Sunday, October 07, 2007

Echocardiogram Contrast Agents to Get Black Box Warning

It seems the FDA is about to issue a block box warning on echocardiographic contrast agents:
A spokeswoman for the agency told the Health Blog that it “has been investigating reports of deaths and serious cardiopulmonary reactions.” The FDA will alert health-care professionals about the “serious risks” and “provide guidance regarding the safe use” of the drugs, she said. The warning could come later this week.

The contrast agents are used in a small fraction of echocardiograms, the FDA said. Doctors often turn to the drugs when ultrasound without them is inconclusive.

The principal drug at issue is Definity, made by Bristol-Myers Squibb. A second drug called Optison, from General Electric, is also expected to get the same labeling treatment. The drugs contain microscopic gas-filled spheres and are injected into the veins of patients to punch up the contrast of images for tough cases.

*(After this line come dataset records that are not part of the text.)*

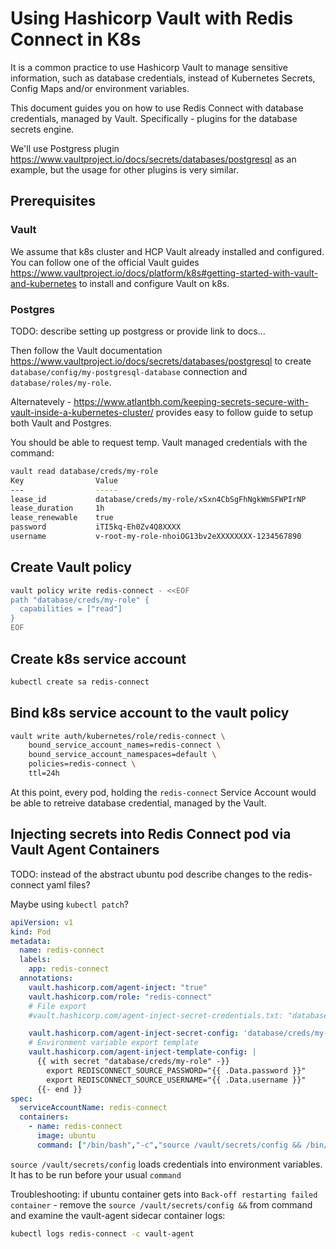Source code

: # Using Hashicorp Vault with Redis Connect in K8s

It is a common practice to use Hashicorp Vault to manage sensitive information, such as database credentials, instead of Kubernetes Secrets, Config Maps and/or environment variables.

This document guides you on how to use Redis Connect with database credentials, managed by Vault. Specifically - plugins for the database secrets engine.

We'll use Postgress plugin https://www.vaultproject.io/docs/secrets/databases/postgresql as an example, but the usage for other plugins is very similar.

## Prerequisites

### Vault

We assume that k8s cluster and HCP Vault already installed and configured. You can follow one of the official Vault guides https://www.vaultproject.io/docs/platform/k8s#getting-started-with-vault-and-kubernetes to install and configure Vault on k8s.

### Postgres

TODO: describe setting up postgress or provide link to docs...

Then follow the Vault documentation https://www.vaultproject.io/docs/secrets/databases/postgresql to create `database/config/my-postgresql-database` connection and `database/roles/my-role`.

Alternatevely - https://www.atlantbh.com/keeping-secrets-secure-with-vault-inside-a-kubernetes-cluster/ provides easy to follow guide to setup both Vault and Postgres.

You should be able to request temp. Vault managed credentials with the command:
```bash
vault read database/creds/my-role
Key                Value
---                -----
lease_id           database/creds/my-role/xSxn4CbSgFhNgkWmSFWPIrNP
lease_duration     1h
lease_renewable    true
password           iTI5kq-Eh0Zv4Q8XXXX
username           v-root-my-role-nhoiOG13bv2eXXXXXXXX-1234567890
```

## Create Vault policy
```bash
vault policy write redis-connect - <<EOF
path "database/creds/my-role" {
  capabilities = ["read"]
}
EOF
```

## Create k8s service account
```bash
kubectl create sa redis-connect
```

## Bind k8s service account to the vault policy
```bash
vault write auth/kubernetes/role/redis-connect \
    bound_service_account_names=redis-connect \
    bound_service_account_namespaces=default \
    policies=redis-connect \
    ttl=24h
```

At this point, every pod, holding the `redis-connect` Service Account would be able to retreive database credential, managed by the Vault.

## Injecting secrets into Redis Connect pod via Vault Agent Containers

TODO: instead of the abstract ubuntu pod describe changes to the redis-connect yaml files?

Maybe using `kubectl patch`?

```yaml
apiVersion: v1
kind: Pod
metadata:
  name: redis-connect
  labels:
    app: redis-connect
  annotations:
    vault.hashicorp.com/agent-inject: "true"
    vault.hashicorp.com/role: "redis-connect"
    # File export 
    #vault.hashicorp.com/agent-inject-secret-credentials.txt: "database/creds/my-role"

    vault.hashicorp.com/agent-inject-secret-config: 'database/creds/my-role'
    # Environment variable export template
    vault.hashicorp.com/agent-inject-template-config: |
      {{ with secret "database/creds/my-role" -}}
        export REDISCONNECT_SOURCE_PASSWORD="{{ .Data.password }}"
        export REDISCONNECT_SOURCE_USERNAME="{{ .Data.username }}"
      {{- end }}
spec:
  serviceAccountName: redis-connect
  containers:
    - name: redis-connect
      image: ubuntu
      command: ["/bin/bash","-c","source /vault/secrets/config && /bin/sleep 1000"]
```

`source /vault/secrets/config` loads credentials into environment variables. It has to be run before your usual `command`

Troubleshooting: if ubuntu container gets into  `Back-off restarting failed container` - remove the `source /vault/secrets/config &&` from command and examine the vault-agent sidecar container logs:

```bash
kubectl logs redis-connect -c vault-agent
```
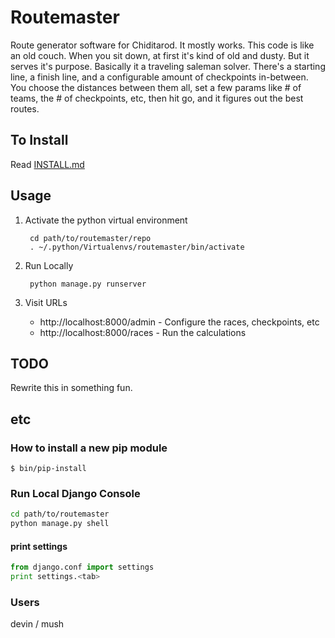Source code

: 
# Routemaster
Route generator software for Chiditarod.
It mostly works. This code is like an old couch. When you sit
down, at first it's kind of old and dusty. But it serves it's purpose.
Basically it a traveling saleman solver.  There's a starting line, a
finish line, and a configurable amount of checkpoints in-between. You
choose the distances between them all, set a few params like # of teams,
the # of checkpoints, etc, then hit go, and it figures out the best routes.

## To Install
Read [INSTALL.md](https://github.com/chiditarod/routemaster/blob/master/INSTALL.md)

## Usage

1. Activate the python virtual environment

        cd path/to/routemaster/repo
        . ~/.python/Virtualenvs/routemaster/bin/activate 

1. Run Locally

        python manage.py runserver

1. Visit URLs

    - http://localhost:8000/admin     - Configure the races, checkpoints, etc
    - http://localhost:8000/races     - Run the calculations

## TODO
Rewrite this in something fun.

## etc

### How to install a new pip module

    $ bin/pip-install

### Run Local Django Console
```bash
cd path/to/routemaster
python manage.py shell
```

#### print settings
```python
from django.conf import settings
print settings.<tab>
```

### Users
devin / mush
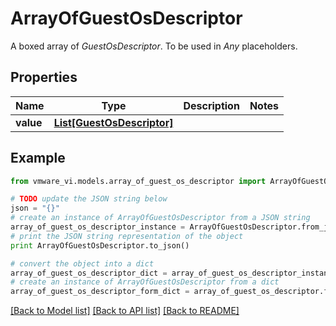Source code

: # ArrayOfGuestOsDescriptor

A boxed array of *GuestOsDescriptor*. To be used in *Any* placeholders. 

## Properties
Name | Type | Description | Notes
------------ | ------------- | ------------- | -------------
**value** | [**List[GuestOsDescriptor]**](GuestOsDescriptor.md) |  | 

## Example

```python
from vmware_vi.models.array_of_guest_os_descriptor import ArrayOfGuestOsDescriptor

# TODO update the JSON string below
json = "{}"
# create an instance of ArrayOfGuestOsDescriptor from a JSON string
array_of_guest_os_descriptor_instance = ArrayOfGuestOsDescriptor.from_json(json)
# print the JSON string representation of the object
print ArrayOfGuestOsDescriptor.to_json()

# convert the object into a dict
array_of_guest_os_descriptor_dict = array_of_guest_os_descriptor_instance.to_dict()
# create an instance of ArrayOfGuestOsDescriptor from a dict
array_of_guest_os_descriptor_form_dict = array_of_guest_os_descriptor.from_dict(array_of_guest_os_descriptor_dict)
```
[[Back to Model list]](../README.md#documentation-for-models) [[Back to API list]](../README.md#documentation-for-api-endpoints) [[Back to README]](../README.md)


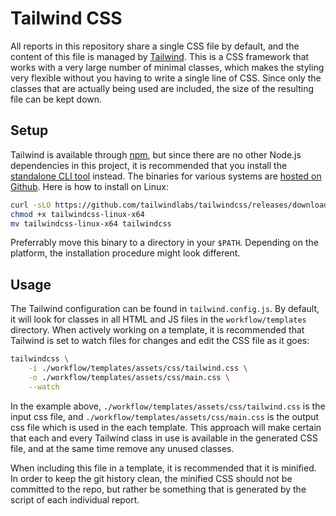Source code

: # Tailwind CSS

All reports in this repository share a single CSS file by default, and the content of this file is managed by [Tailwind](https://tailwindcss.com). This is a CSS framework that works with a very large number of minimal classes, which makes the styling very flexible without you having to write a single line of CSS. Since only the classes that are actually being used are included, the size of the resulting file can be kept down.

## Setup

Tailwind is available through [npm](https://www.npmjs.com/package/tailwindcss), but since there are no other Node.js dependencies in this project, it is recommended that you install the [standalone CLI tool](https://tailwindcss.com/blog/standalone-cli) instead. The binaries for various systems are [hosted on Github](https://github.com/tailwindlabs/tailwindcss/releases). Here is how to install on Linux:

```bash
curl -sLO https://github.com/tailwindlabs/tailwindcss/releases/download/v3.3.6/tailwindcss-linux-x64
chmod +x tailwindcss-linux-x64
mv tailwindcss-linux-x64 tailwindcss
```

Preferrably move this binary to a directory in your `$PATH`. Depending on the platform, the installation procedure might look different.

## Usage

The Tailwind configuration can be found in `tailwind.config.js`. By default, it will look for classes in all HTML and JS files in the `workflow/templates` directory. When actively working on a template, it is recommended that Tailwind is set to watch files for changes and edit the CSS file as it goes:

```bash
tailwindcss \
    -i ./workflow/templates/assets/css/tailwind.css \
    -o ./workflow/templates/assets/css/main.css \
    --watch
```

In the example above, `./workflow/templates/assets/css/tailwind.css` is the input css file, and `./workflow/templates/assets/css/main.css` is the output css file which is used in the each template. This approach will make certain that each and every Tailwind class in use is available in the generated CSS file, and at the same time remove any unused classes.

When including this file in a template, it is recommended that it is minified. In order to keep the git history clean, the minified CSS should not be committed to the repo, but rather be something that is generated by the script of each individual report. <!-- TODO: add a reference to an example, as soon as there is one -->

After a few minutes the gas leaves the body.

The agency has asked the manufacturers to update their product labeling, which they’ve agreed to do, the FDA spokeswoman said. So look for some new black boxes, the sternest warnings available, that would tell doctors not to use the medicines in patients with unstable angina, acute heart attacks and unstable cardiopulmonary disease, according to people familiar with the matter.

It’s also expected that the labels would instruct doctors to monitor patients’ heartbeats for trouble with an electrocardiogram, or ECG, for a half-hour after the ultrasound exam is finished.
It seems that these agents have been associated with some extention of the EKG's QT interval slightly and there are concerns they may be proarrhythmic. These agents already have a warning regarding their use in patient's with suspected cardiac shunts because the phospholipid-encapsulated microspheres can bypass the lung's natural filtering mechanism and potentially cause microsphere trapping in small arterioles under 15 mm in size, especially at branch points. it is interesting to note that deaths have been reported late after the use of these agents:
Among the 1716 activated DEFINITY® patients, 19 (1.1%) suffered serious cardiopulmonary adverse events including eight deaths. The deaths occurred several days after activated DEFINITY® administration and appear to be related to the course of underlying disease. Of the 11 other serious adverse events, which appeared within days of the drug administration (2-15 days), all appeared to be a progression underlying cardiac and non-cardiac disease.
These imaging agents can really help evaluate the heart function of our increasingly obese population undergoing echocardiography, but the logistical nightmare required to monitor these patients after their echo might significantly limit their use.

I'll update this post when the FDA's statement is issued.


Reference: Image of microspheres from Kenneth S. Suslick, University of Illinois, Urbana-Champaign.


Anonymous said...

Wonder if this will stop all those Definity educational offerings from appearing in my inbox.


DrWes said...

For those interested, the black box warning, and the labeling change can be found here. The monitoring requirements are frequent vital signs, EKG and pulse oximetry monitoring for at least 30 minutes after the echocardiogram with resuscitation equipment nearby.

The CONTRAINDICATIONS INCLUDE patients with known or suspected:

. Right-to-Ieft, bi-directional, or transient right-to-left cardiac shunts,

. Worsening or clinically unstable congestive heart failure,

. Acute myocardial infarction or acute coronary syndromes,

· Serious ventricular arrhythmias or high risk for arrhythmias due to prolongation of the QT

· Respiratory failure, as manifest by signs or symptoms of carbon dioxide retention or

· Severe emphysema, pulmonary emboli or other conditions that cause pulmonary hypertension due to compromised pulmonary arterial vasculature,

. Hypersensitivity to perflutren (see package WARNINGS).

And obviously, do not administer DEFINITY by intra-arterial injection.